If you follow the medical literature as closely as I do, you may be surprised at how the latest studies have not only more pointedly addressed long-standing controversies in RCC but go further—approaching a consensus that tends to debunk some of the myths surrounding practice standards. A case in point—our content on the safety and efficacy of stereotactic body radiation therapy (SBRT) for RCC, both primary and metastatic.
In terms of our knowledge about and application of this technique, we are light years away from the 1950s when a Swedish neurosurgeon first described single-dose ablative radiotherapy delivered to brain lesions. The revolutionary development concerns the way this principle has been extrapolated to the stereotactic delivery of severely hypofractionated treatments to body targets, including kidney, either primary or metastatic, cranial and extracranial. And yet, the myth has lingered that such application in RCC is limited by perceived radioresistance to conventional fractionation. If this is still your perception (a misconception, I might add) then review the article by Raquib Hannan, MD, on how such resistance can be overcome in many clinical settings, thus sparing many patients from nephrectomy, especially those who are poor surgical candidates.

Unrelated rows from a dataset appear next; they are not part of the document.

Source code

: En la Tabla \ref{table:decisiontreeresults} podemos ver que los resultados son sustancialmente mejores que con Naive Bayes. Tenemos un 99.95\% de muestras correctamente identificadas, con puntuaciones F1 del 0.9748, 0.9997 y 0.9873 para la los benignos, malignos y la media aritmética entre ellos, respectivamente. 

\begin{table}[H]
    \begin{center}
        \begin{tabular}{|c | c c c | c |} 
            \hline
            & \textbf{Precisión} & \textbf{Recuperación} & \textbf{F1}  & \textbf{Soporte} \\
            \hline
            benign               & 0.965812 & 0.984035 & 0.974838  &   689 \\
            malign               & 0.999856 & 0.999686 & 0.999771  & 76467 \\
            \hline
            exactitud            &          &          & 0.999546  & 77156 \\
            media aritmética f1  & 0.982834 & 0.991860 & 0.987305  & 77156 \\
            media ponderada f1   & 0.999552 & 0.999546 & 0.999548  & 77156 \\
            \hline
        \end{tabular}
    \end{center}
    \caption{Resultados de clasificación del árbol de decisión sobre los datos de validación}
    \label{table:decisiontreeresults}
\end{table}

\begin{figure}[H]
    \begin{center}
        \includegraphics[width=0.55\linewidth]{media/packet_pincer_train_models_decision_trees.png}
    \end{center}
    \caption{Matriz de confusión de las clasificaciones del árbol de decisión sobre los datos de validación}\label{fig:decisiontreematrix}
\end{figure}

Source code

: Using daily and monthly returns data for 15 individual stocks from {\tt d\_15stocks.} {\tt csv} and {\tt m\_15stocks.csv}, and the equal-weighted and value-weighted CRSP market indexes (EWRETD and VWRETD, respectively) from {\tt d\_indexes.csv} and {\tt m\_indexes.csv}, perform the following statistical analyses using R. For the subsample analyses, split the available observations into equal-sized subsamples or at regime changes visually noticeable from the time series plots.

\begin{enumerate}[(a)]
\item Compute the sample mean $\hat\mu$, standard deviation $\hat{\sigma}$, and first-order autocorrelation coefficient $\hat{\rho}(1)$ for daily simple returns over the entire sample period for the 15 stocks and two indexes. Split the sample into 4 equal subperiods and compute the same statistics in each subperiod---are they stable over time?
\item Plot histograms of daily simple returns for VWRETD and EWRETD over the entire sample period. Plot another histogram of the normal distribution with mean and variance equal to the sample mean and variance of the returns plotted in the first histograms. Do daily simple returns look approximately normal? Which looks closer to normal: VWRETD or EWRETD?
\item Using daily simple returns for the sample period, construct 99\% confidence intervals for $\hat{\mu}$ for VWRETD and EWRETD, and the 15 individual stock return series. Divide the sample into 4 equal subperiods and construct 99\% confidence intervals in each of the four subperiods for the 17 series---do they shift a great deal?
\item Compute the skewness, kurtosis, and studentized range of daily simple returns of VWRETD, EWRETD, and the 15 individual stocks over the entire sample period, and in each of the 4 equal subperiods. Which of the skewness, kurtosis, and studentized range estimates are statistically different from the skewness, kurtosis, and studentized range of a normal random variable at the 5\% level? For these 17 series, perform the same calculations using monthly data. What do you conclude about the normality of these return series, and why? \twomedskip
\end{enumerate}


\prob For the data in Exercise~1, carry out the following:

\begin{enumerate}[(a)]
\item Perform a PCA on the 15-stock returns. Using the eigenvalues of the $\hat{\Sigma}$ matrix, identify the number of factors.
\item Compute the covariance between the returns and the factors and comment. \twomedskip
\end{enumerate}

One of the areas that has long been a focus of my research is the optimal dosing schedule for sunitinib and efforts to prolong exposure to the drug while limiting the adverse effects that often stand in the way of continuing with the 4 weeks on and 2 weeks off strategy. So here, too, an intriguing and significant evolution in the standard of care is taking place with regards to the relative merits of the 4/2 dosing schedule vs the 2/1 schedule. The particularly interesting aspect of this evolution is the apparent initiative on the part of many of our colleagues in community practice to stay ahead of the curve or integrate novel approaches that enable them to prolong exposure to sunitinib or at least mitigate the impact of adverse effects through various drug-free interval strategies.
There are skeptics, however, who may ask whether it is appropriate to expend more resources prospectively testing (data we need to verify appropriate dosing schedules) a new schedule of an older targeted agent in lieu of the excitement over the latest generation of immune-oncologics in RCC. There are two reasons for continuing to investigate VEGF blockade in this context. First, not all RCCs respond to immunotherapy, as Lauren C. Harshman, MD reminds us in an Editorial in the Journal of Clinical Oncology (2017;35(16) 1755-1757. This is true of even the modern and more tolerable PD-1 pathway antibodies. Also, VEGF-pathway blockade remains the backbone of many ongoing, first-line PD-1 combination studies. These considerations remain essential in view of the new agents recently approved and the implications for the treatment paradigm. The article in this issue by Pavlos Msaouel, MD, and Nizar Tannir, MD, not only delineates these issues but suggests state-of-the-art thinking on tailoring sunitinib schedules to achieve maximum benefit.